Bellamy recalled telling Babers not to overlook Foster.

“You have the steal of the 2016 recruiting class,” Bellamy remembered saying.

“Yeah, he’s a really good player,” Babers replied.

“No, no. You don’t get it coach,” Bellamy said. “You got the steal of the class.”

After playing his entire senior season committed to Bowling Green, on Dec. 7, 2015, Foster’s recruitment took a turn. Babers left BGSU for Syracuse and took Monroe with him. Foster followed suit, decommitting that day.

Foster’s attachment to playing for Monroe trumped his pledge to Bowling Green, mostly because of Monroe’s relationship with Aaron.

Marva and Darryl, Foster’s father, liked Bowling Green not just because of the familiarity, but also the geography. They didn’t want their youngest as far away as Syracuse.

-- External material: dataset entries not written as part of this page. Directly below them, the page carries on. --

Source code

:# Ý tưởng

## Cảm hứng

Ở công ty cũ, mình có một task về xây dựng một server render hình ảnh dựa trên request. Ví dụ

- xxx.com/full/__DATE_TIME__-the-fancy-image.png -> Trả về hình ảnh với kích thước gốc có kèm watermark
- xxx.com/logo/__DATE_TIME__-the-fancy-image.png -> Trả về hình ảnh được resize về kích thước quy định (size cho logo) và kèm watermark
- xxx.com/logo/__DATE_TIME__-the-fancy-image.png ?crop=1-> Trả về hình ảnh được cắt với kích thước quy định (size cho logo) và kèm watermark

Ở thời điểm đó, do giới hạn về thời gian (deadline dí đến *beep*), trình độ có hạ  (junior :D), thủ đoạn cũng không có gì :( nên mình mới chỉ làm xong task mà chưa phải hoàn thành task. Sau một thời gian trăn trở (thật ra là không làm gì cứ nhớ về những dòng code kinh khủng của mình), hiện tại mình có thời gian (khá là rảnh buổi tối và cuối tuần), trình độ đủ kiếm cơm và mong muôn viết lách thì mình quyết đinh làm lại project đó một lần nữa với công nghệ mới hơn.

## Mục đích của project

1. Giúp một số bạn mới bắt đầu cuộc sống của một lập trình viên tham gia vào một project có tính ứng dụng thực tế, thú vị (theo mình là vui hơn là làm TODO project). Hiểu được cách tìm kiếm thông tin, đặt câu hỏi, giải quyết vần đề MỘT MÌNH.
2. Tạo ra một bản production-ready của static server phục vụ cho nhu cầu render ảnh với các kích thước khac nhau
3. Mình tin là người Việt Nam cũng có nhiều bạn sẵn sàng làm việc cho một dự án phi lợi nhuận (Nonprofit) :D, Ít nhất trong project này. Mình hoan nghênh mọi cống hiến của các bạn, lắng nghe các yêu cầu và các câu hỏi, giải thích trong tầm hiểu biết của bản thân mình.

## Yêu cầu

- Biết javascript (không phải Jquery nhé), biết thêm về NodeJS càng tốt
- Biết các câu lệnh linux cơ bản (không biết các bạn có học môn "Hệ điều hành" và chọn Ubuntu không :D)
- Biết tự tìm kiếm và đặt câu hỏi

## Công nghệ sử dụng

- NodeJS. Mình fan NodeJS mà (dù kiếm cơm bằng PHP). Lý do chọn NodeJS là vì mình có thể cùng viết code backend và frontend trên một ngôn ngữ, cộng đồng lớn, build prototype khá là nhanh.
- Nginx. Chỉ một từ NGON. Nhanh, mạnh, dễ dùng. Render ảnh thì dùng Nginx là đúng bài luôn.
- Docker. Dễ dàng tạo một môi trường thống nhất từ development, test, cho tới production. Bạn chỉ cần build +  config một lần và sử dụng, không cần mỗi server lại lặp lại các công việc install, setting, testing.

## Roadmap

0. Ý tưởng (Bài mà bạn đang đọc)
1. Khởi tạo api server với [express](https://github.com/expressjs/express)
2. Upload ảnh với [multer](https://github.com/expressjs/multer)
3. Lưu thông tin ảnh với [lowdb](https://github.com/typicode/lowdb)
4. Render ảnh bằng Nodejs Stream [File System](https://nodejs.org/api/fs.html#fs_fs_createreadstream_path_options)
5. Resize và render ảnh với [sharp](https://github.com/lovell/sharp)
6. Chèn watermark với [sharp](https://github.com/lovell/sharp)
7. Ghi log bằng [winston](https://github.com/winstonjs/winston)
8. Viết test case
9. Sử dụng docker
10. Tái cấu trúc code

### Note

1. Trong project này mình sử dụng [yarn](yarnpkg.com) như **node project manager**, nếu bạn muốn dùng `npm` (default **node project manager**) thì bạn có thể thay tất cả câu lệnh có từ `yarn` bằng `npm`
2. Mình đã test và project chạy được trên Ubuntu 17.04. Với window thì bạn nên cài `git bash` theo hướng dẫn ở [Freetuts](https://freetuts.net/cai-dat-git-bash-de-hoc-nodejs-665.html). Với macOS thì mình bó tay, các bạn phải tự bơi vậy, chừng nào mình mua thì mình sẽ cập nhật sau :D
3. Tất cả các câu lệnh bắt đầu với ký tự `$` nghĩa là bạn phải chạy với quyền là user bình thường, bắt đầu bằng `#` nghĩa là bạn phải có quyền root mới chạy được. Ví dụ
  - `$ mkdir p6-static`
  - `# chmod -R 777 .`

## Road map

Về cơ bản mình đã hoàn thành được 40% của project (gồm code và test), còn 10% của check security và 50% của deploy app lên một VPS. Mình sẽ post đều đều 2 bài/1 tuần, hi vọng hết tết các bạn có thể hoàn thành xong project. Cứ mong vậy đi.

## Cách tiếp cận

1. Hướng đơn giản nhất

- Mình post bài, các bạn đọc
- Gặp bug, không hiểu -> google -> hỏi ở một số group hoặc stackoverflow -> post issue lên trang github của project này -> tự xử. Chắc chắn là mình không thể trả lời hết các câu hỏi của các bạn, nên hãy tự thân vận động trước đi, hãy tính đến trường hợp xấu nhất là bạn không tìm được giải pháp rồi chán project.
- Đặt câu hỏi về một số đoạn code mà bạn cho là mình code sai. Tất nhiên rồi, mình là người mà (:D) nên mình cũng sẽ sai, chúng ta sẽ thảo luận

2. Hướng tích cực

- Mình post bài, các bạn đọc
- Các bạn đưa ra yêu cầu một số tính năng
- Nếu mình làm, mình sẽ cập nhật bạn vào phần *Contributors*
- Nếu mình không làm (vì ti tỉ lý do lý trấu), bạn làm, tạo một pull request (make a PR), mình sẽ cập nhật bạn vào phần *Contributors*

Ultimately, because of Aaron’s prior experience with Monroe, they trusted their son would be taken care of. On Jan. 25, 2016, he committed to Syracuse.

“That was everything,” Darryl said. “It wasn’t even Dino. It was coach Monroe. I basically all but told him, ‘He’s yours now. He is your responsibility.’”

During his growth spurt in high school, Foster didn’t notice a sudden change because, to him, the differences were subtle. At SU, he didn’t get instantly better after his sophomore year but learned from mistakes through the season, spring ball and now fall camp.

When the improvements converge, the jump happens.

Foster’s stature is ideal for an NFL prospect — 6-foot, 223 pounds — and his combine numbers are catching up, Bellamy and Aaron said. Foster ran a 4.43 40-yard dash and bench pressed 225 pounds 15 times over the summer, Bellamy said. Minkah Fitzpatrick, a safety from Alabama who went 11th overall in the 2018 NFL Draft, ran a 4.46 and hit 14 reps on the bench press at the NFL Combine.

“(Evan) needs to understand that his body is going to be what fuels the good play,” Aaron said.

“Whether it’s getting more rest,” Aaron continued, “drinking more water, stretching or getting more treatment. Getting in that ice tub after practice. Maybe just taking a nap.”

When Foster came back for his senior year of high school, Bellamy and his staff decided to work him with the linebackers.

As Jabrill Peppers popularized the “viper”, a hybrid safety-linebacker, position at Michigan Stadium 37 miles to the northeast, Foster played a similar role for West Bloomfield.

“I have three kids on my football team like that right now,” Bellamy said. “I tell Evan, we call it the ‘Evan Foster.’ I got (a) linebacker whose name is Lance Dixon, 2019. He just committed to Penn State, 6-foot-3, 210 pounds, runs a 4.4. Well guess who that is? It’s Evan Foster.”

The Orange transitions to a 4-2-5 defense this season, removing the third linebacker from the field — meaning Evan will have to play with more physicality, Bellamy said.

Foster views it as a matter of confidence. It’s less about his ability to play physically, he said, but his comfort level getting downhill and making plays near the line of scrimmage. He wasn’t sure of himself last season. But after a year of being pushed harder than ever by Monroe, Foster feels he’s there.

“Being able to mess up and hone in on my mistakes and understand what I’m doing wrong and just allows me — really it’s a mind thing,” Foster said, “and it allows your feet to do the job.”

After building up and surging forward in 2015, Foster seems primed for the same in 2018. Bellamy, Aaron and Darryl agree that when the mental, physical and psychological traits come into focus, Foster will skip forward once more.

Only this time, Foster needs to leap.

“Yeah you’re playing, you’re making plays,” Bellamy said. “But are the scouts stopping your film? And rewinding and watching it again? And rewinding it? And watching it again?

“The moment that happens, that’s the moment you become a first-round draft pick.”